=== Problem ===
Would you return, word for word, the lines of the data below from the line with "### API Design" through the line with "- Add request/response validation", and no others?

=== Data provided ===
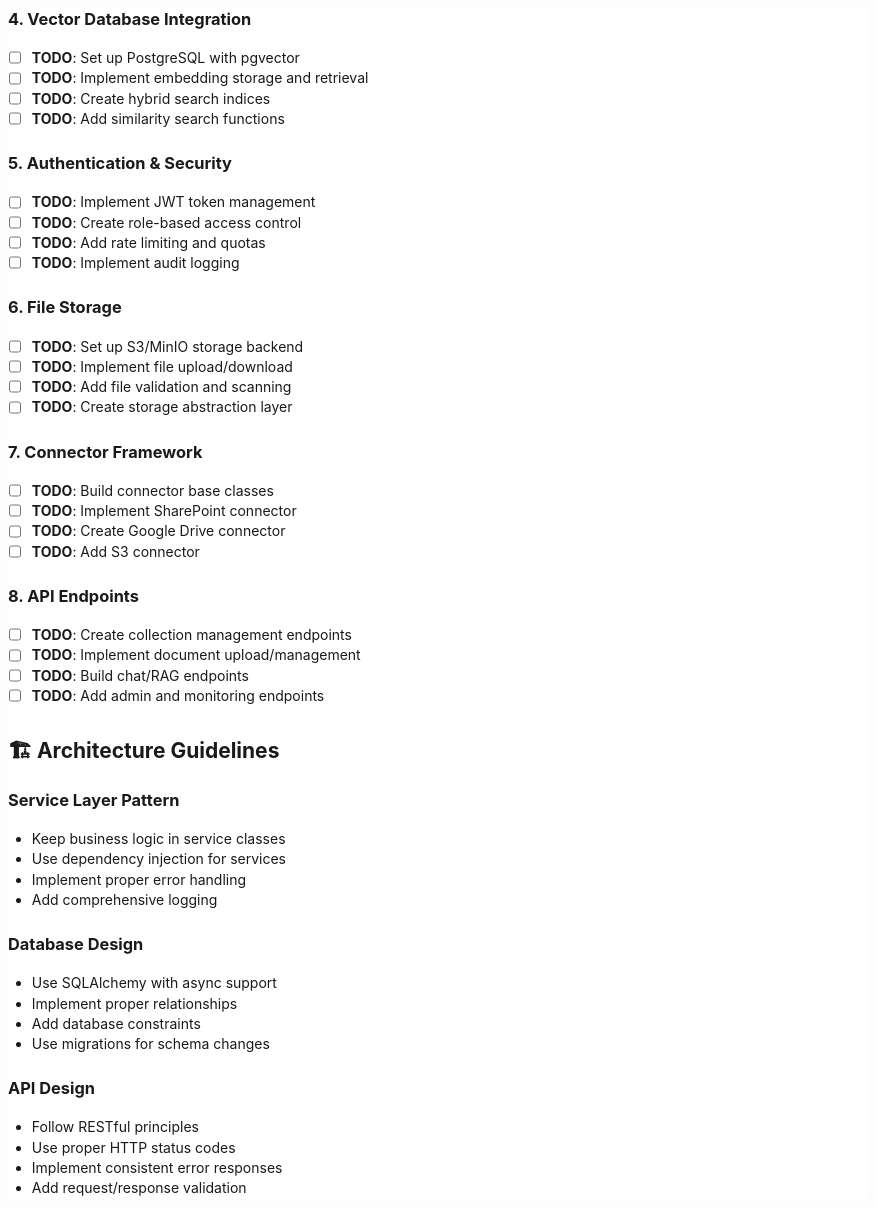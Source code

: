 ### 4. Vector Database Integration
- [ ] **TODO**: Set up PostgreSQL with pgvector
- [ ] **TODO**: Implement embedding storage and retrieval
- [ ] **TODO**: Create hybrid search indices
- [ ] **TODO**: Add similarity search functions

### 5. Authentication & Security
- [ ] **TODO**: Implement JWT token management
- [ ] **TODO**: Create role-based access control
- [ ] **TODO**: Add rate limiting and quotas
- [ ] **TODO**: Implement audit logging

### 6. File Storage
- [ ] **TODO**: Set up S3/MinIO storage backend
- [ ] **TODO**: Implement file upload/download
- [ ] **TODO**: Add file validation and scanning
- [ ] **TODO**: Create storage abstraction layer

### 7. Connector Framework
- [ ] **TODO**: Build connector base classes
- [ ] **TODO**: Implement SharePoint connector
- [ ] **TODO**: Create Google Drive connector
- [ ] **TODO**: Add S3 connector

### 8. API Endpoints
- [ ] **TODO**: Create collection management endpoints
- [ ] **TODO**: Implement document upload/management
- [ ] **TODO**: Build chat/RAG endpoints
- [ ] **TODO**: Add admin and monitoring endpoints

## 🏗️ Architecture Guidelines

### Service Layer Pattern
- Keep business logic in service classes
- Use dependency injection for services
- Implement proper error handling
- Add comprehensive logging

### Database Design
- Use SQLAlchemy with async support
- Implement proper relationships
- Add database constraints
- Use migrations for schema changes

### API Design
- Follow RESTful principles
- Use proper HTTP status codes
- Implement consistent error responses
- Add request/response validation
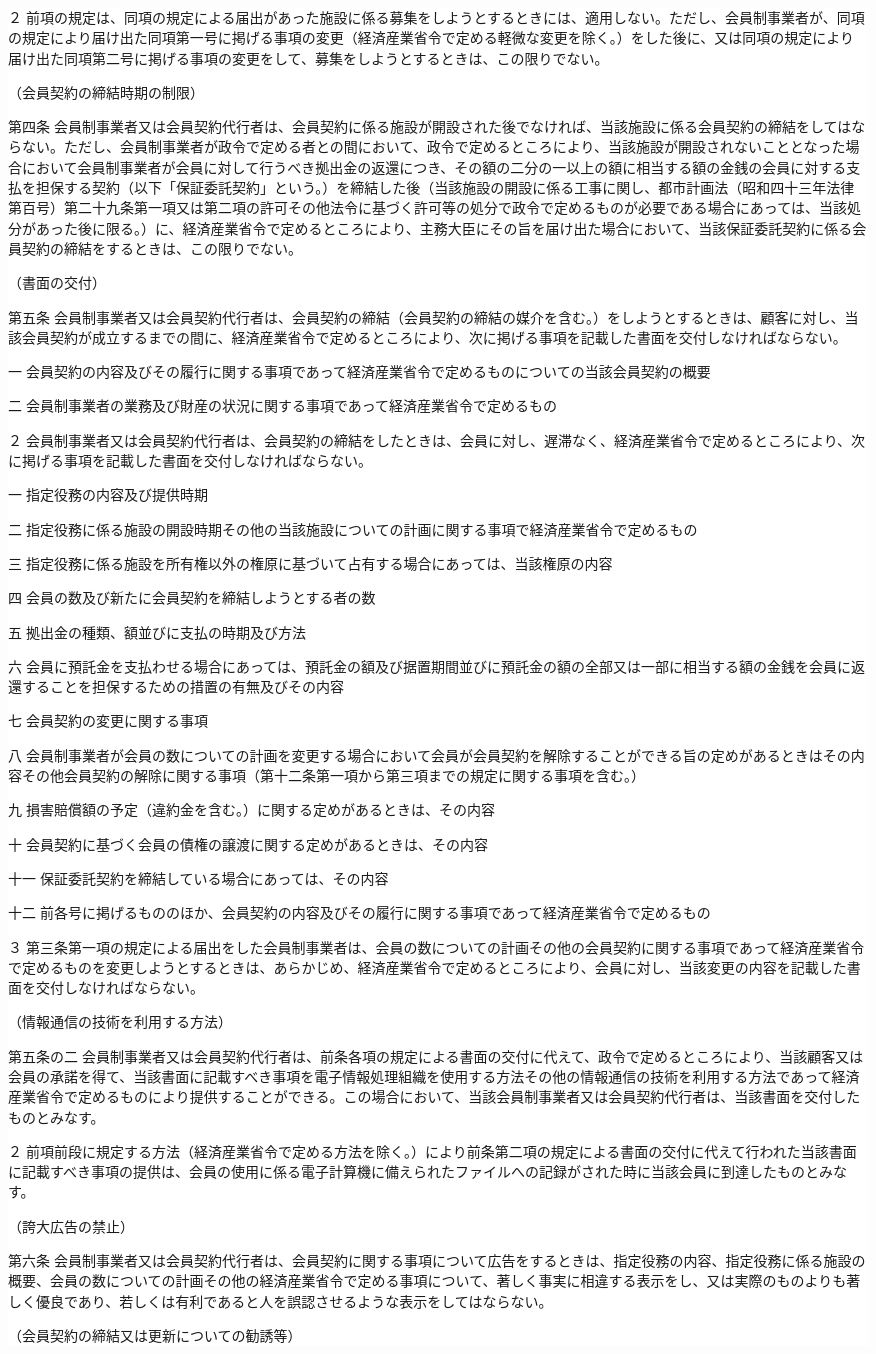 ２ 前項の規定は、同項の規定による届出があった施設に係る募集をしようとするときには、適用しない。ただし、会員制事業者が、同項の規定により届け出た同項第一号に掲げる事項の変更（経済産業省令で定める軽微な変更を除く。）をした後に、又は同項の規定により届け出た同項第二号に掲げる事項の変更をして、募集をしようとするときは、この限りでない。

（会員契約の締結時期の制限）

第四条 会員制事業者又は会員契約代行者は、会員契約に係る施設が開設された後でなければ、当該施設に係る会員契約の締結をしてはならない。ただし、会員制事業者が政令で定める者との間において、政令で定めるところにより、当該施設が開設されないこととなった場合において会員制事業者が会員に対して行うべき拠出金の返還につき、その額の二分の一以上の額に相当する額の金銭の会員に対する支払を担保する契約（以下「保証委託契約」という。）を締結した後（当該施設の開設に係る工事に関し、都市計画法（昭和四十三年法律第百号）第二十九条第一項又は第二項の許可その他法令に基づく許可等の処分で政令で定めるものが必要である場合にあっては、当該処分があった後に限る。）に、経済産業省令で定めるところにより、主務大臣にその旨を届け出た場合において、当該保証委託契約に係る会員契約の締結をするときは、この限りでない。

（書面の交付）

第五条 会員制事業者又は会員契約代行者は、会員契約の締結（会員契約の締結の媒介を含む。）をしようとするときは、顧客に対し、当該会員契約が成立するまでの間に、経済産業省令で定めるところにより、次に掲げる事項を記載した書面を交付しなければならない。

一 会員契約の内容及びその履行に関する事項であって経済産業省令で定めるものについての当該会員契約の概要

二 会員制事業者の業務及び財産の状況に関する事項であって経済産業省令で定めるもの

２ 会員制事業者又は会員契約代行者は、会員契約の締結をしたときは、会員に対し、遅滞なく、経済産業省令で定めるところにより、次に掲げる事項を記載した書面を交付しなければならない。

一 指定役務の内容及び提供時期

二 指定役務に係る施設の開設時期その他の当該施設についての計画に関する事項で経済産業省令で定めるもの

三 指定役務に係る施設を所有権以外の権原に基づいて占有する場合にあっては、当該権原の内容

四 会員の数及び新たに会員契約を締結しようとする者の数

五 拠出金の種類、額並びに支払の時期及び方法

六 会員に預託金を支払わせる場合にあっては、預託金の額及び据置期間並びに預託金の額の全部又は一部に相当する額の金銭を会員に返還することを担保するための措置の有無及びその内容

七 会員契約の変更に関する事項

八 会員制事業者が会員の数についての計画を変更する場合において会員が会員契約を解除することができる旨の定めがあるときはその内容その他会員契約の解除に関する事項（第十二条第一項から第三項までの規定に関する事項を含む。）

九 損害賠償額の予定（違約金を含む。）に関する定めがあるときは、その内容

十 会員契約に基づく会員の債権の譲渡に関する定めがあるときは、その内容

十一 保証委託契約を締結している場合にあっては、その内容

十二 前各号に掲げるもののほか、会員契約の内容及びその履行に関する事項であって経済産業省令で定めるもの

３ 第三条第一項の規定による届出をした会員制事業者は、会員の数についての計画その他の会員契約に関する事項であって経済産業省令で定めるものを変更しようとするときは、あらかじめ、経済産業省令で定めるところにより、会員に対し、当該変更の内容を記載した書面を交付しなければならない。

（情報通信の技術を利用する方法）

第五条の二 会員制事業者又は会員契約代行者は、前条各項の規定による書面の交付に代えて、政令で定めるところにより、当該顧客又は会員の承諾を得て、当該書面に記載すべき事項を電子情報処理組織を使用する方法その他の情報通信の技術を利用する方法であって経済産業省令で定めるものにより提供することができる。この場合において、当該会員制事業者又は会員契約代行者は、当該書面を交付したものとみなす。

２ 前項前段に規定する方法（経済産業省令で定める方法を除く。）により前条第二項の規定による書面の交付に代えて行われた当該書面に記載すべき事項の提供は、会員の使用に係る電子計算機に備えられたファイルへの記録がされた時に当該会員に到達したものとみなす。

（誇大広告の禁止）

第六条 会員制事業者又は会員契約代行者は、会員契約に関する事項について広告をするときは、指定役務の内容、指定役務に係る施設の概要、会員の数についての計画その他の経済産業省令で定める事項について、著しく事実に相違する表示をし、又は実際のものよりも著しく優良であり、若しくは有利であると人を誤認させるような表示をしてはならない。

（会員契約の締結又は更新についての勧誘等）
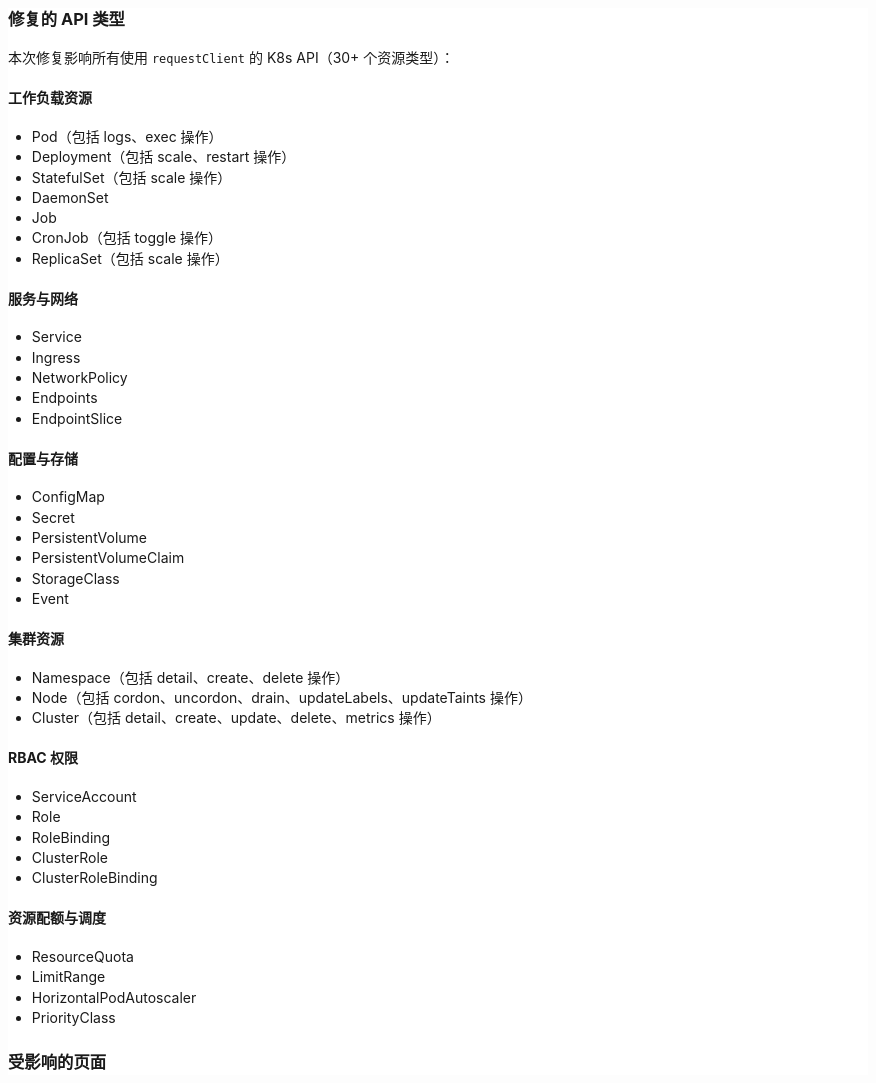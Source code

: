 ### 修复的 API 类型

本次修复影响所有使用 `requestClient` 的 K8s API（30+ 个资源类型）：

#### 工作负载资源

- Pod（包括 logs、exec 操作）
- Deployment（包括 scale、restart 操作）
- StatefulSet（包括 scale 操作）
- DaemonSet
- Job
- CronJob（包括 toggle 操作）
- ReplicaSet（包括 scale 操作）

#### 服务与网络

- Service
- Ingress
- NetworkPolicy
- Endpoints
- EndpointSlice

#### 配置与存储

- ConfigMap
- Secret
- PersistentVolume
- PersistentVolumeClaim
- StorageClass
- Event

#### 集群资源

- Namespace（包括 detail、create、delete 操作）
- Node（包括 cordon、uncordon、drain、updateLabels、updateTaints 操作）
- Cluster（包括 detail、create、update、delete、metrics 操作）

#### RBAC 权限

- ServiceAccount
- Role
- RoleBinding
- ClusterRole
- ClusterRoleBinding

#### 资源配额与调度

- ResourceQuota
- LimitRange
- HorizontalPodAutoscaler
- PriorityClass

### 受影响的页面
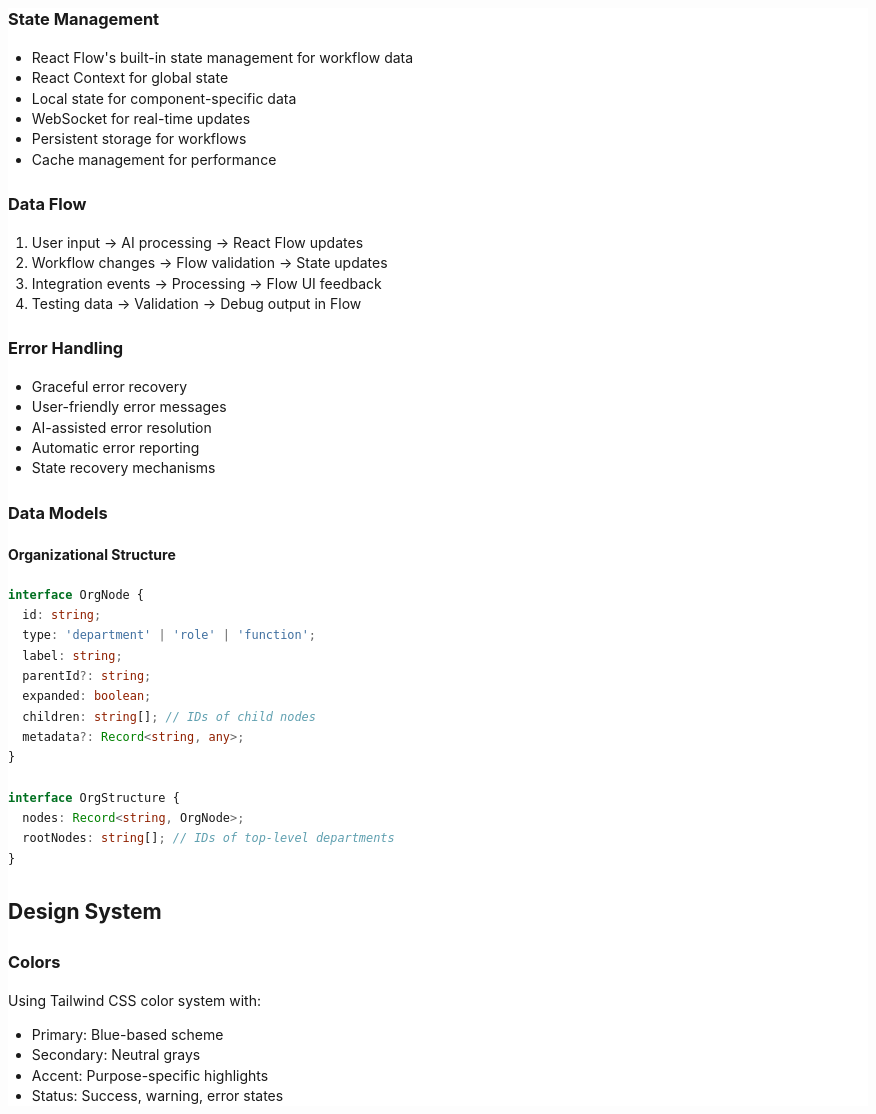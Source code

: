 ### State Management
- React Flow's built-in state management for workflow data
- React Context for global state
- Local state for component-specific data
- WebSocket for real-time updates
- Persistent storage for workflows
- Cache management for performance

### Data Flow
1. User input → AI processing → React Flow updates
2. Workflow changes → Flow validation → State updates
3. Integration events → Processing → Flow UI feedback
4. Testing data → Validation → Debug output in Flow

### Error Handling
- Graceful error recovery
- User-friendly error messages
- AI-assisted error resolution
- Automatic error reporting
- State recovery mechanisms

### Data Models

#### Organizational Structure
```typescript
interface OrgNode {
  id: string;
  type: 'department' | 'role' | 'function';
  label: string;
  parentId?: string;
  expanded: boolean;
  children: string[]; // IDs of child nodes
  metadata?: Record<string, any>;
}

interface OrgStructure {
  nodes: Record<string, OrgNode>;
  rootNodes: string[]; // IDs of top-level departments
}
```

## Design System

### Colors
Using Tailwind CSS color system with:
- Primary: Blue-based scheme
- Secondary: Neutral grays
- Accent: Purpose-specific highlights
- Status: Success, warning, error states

=== Task response ===
### API Design
- Follow RESTful principles
- Use proper HTTP status codes
- Implement consistent error responses
- Add request/response validation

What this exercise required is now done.